İyi yemek yapmayı hedef belirleyenler için üniversitelerin gastronomi bölümleri ve Milli Eğitim Bakanlığı onaylı özel yemek okulları, gerçek anlamda bir nimet. Gün geçtikte bu alandaki olanaklar hızla artıyor. Zaman içinde toplantılar ve organize ettiğim yemek yarışmaları sayesinde bu okullardaki öğretim görevlilerinin bir kısmını tanıma şansına sahip oldum. Gerçekten işlerinde iyiler. Öğrenciler bu okullarda yemek kültürü, malzemeler ve teknikler konusunda belli bir olgunluğa erişiyor. Elbette her branşta olduğu gibi yemek eğitiminin sonunda da ne olacağınız tamamen sizinle ilgili. Yemek yapmaksa konumuz, işin içine yaratıcılık, ahlak ve el becerisi de giriyor. Bu sektörde kişisel beceriler ve vasıflar başarı için en kritik değerler.

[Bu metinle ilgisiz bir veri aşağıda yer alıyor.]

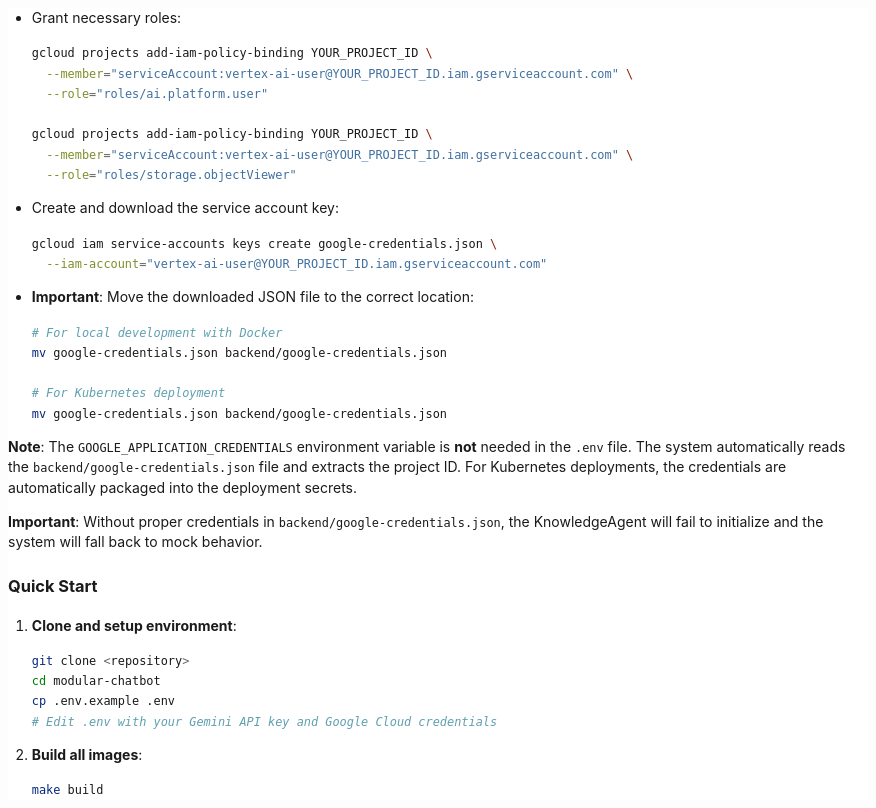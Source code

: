    - Grant necessary roles:

     ```bash
     gcloud projects add-iam-policy-binding YOUR_PROJECT_ID \
       --member="serviceAccount:vertex-ai-user@YOUR_PROJECT_ID.iam.gserviceaccount.com" \
       --role="roles/ai.platform.user"
     
     gcloud projects add-iam-policy-binding YOUR_PROJECT_ID \
       --member="serviceAccount:vertex-ai-user@YOUR_PROJECT_ID.iam.gserviceaccount.com" \
       --role="roles/storage.objectViewer"
     ```

   - Create and download the service account key:

     ```bash
     gcloud iam service-accounts keys create google-credentials.json \
       --iam-account="vertex-ai-user@YOUR_PROJECT_ID.iam.gserviceaccount.com"
     ```

   - **Important**: Move the downloaded JSON file to the correct location:

     ```bash
     # For local development with Docker
     mv google-credentials.json backend/google-credentials.json
     
     # For Kubernetes deployment
     mv google-credentials.json backend/google-credentials.json
     ```

   **Note**: The `GOOGLE_APPLICATION_CREDENTIALS` environment variable is **not** needed in the `.env` file. The system automatically reads the `backend/google-credentials.json` file and extracts the project ID. For Kubernetes deployments, the credentials are automatically packaged into the deployment secrets.

**Important**: Without proper credentials in `backend/google-credentials.json`, the KnowledgeAgent will fail to initialize and the system will fall back to mock behavior.

### Quick Start

1. **Clone and setup environment**:

   ```bash
   git clone <repository>
   cd modular-chatbot
   cp .env.example .env
   # Edit .env with your Gemini API key and Google Cloud credentials
   ```

2. **Build all images**:

    ```bash
    make build
    ```
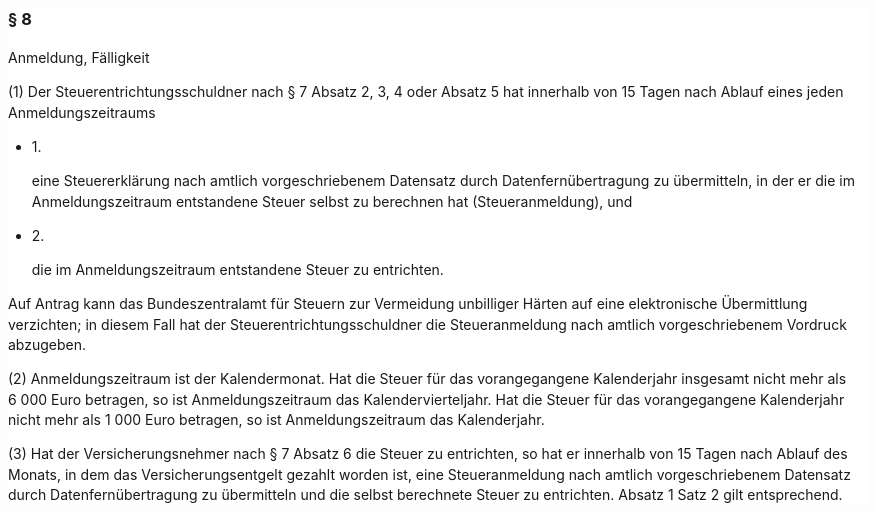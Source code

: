 ### § 8  
Anmeldung, Fälligkeit

<div>

<div class="jnhtml">

<div>

<div class="jurAbsatz">

(1) Der Steuerentrichtungsschuldner nach § 7 Absatz 2, 3, 4 oder Absatz
5 hat innerhalb von 15 Tagen nach Ablauf eines jeden Anmeldungszeitraums

  - 1\.
    
    <div style="">
    
    eine Steuererklärung nach amtlich vorgeschriebenem Datensatz durch
    Datenfernübertragung zu übermitteln, in der er die im
    Anmeldungszeitraum entstandene Steuer selbst zu berechnen hat
    (Steueranmeldung), und
    
    </div>

  - 2\.
    
    <div style="">
    
    die im Anmeldungszeitraum entstandene Steuer zu entrichten.
    
    </div>

Auf Antrag kann das Bundeszentralamt für Steuern zur Vermeidung
unbilliger Härten auf eine elektronische Übermittlung verzichten; in
diesem Fall hat der Steuerentrichtungsschuldner die Steueranmeldung nach
amtlich vorgeschriebenem Vordruck abzugeben.

</div>

<div class="jurAbsatz">

(2) Anmeldungszeitraum ist der Kalendermonat. Hat die Steuer für das
vorangegangene Kalenderjahr insgesamt nicht mehr als 6 000 Euro
betragen, so ist Anmeldungszeitraum das Kalendervierteljahr. Hat die
Steuer für das vorangegangene Kalenderjahr nicht mehr als 1 000 Euro
betragen, so ist Anmeldungszeitraum das Kalenderjahr.

</div>

<div class="jurAbsatz">

(3) Hat der Versicherungsnehmer nach § 7 Absatz 6 die Steuer zu
entrichten, so hat er innerhalb von 15 Tagen nach Ablauf des Monats, in
dem das Versicherungsentgelt gezahlt worden ist, eine Steueranmeldung
nach amtlich vorgeschriebenem Datensatz durch Datenfernübertragung zu
übermitteln und die selbst berechnete Steuer zu entrichten. Absatz 1
Satz 2 gilt entsprechend.

</div>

Peki bu okullarda nasıl eğitim veriliyor, öğrenciler ne kadar mutlu? Geçen hafta, Doors Akademi’nin misafiri oldum. Giydim önlüğü, tuttum sınıfın yolunu...
BEN DE DERSE KATILDIM
Eğitmen şef Fehmi Samancı’nın başarılarla dolu bir aşçılık kariyeri var. Benim denk geldiğim dersi o veriyordu. Bir saatliğine girecektim derse. Bir de baktım ki üç saat olmuş! E normal çünkü denk geldiğim ders farklı bir pişirme tekniği olan ‘sous vide’. Bu teknik özel aparatlar ve kaplar istiyor. Bugüne kadar sadece duymuşum. İlk deneyim pek keyifli oluyor. Teknikten kısaca bahsetmek istiyorum. Malzemeleri düşük ısıda ve vakumlu poşetlerde pişirerek lezzet olarak en yüksek verimi yakalayabilen bir teknik. 55-85 derece arasında özel bir haznede ısıtılan su yine özel aparatla aynı ısıda kalıyor. Poşetlenip vakumlanmış et, sebze içine koyulup pişiriliyor. O gün vasat lezzette bir morina balığı, muhteşem lezzette bir bonfile yaptık. Brioche hamuru karıp mikro dalga fırında pişirmek şef dahil herkesin ilk tecrübesiydi. Hamur eğilip büküldükçe gülüşmelerimizi, eti tadınca lezzetinden gözlerimizin yuvasından çıkacak kadar açılmasını bire bir yaşadık. Çocuklarla sohbet ise her şeye değerdi. İlk önce kaçamak bakışlarla beni süzüp ser verip sır vermediler. Baktılar ki elimde çırpıcı harıl harıl çalışıyorum yardım etmeler, gülüşmeler ve tabii ne hikayeler ne hikayeler... Çok keyifli bir tecrübeydi. Neler olup bittiğini gözlemlemek için bundan sonra her an başka bir gastronomi okulunun sınıfında soluğu alabilirim.
Bu yıl üçüncü yaşını kutlayan Doors Akademi, profesyonel eğitim programıyla 200’ün üzerinde öğrenci yetiştirmiş. Öğrencilerinin yüzde 80’i ya iş bulmuş ya da kendi işini kurmuş. Şu ana kadar, yılda 2 bin 500 amatörü de mutlu etmişler... İyi ki doğdun Doors Akademi, daha nice verimli senelere!
4 GÜNLÜK KURS DA VAR 180 GÜNLÜK KURS DA
Doors Akademi’de eğitim ‘dual’ veriliyor. Yani yüzde 40’ı pratik/teorik yüzde 60’ı işyeri uygulamasından oluşan bir eğitim. Öğrenciye maliyeti aldığı eğitime göre değişiyor. Dört günden 24 haftaya kadar süren eğitimlerin ücreti bin 250 ile 15 bin lira arasında.
HAFTANIN EN BEĞENDİĞİM SOSYAL MEDYA PAYLAŞIMI
Özge Oktay’dan çikolatalı narlı tart
Özge Oktay, üniversitede İngiliz Dili ve Edebiyatı okumuş bir pasta tutkunu. Aktüel dergisinde çevirmenlik, özel bir bankada uzun yıllar müşteri temsilcisi olarak çalıştıktan sonra pastacılık üzerine kariyer yapmaya vermiş. Butik pastacılık konusunda eğitmenlik yapıyor. Amacının öğrendiklerini paylaşmak ve lezzetlerinle bu işten keyif alanlara ulaşmak olduğunu söylüyor. Bu dileğine küçük bir katkı da bizden!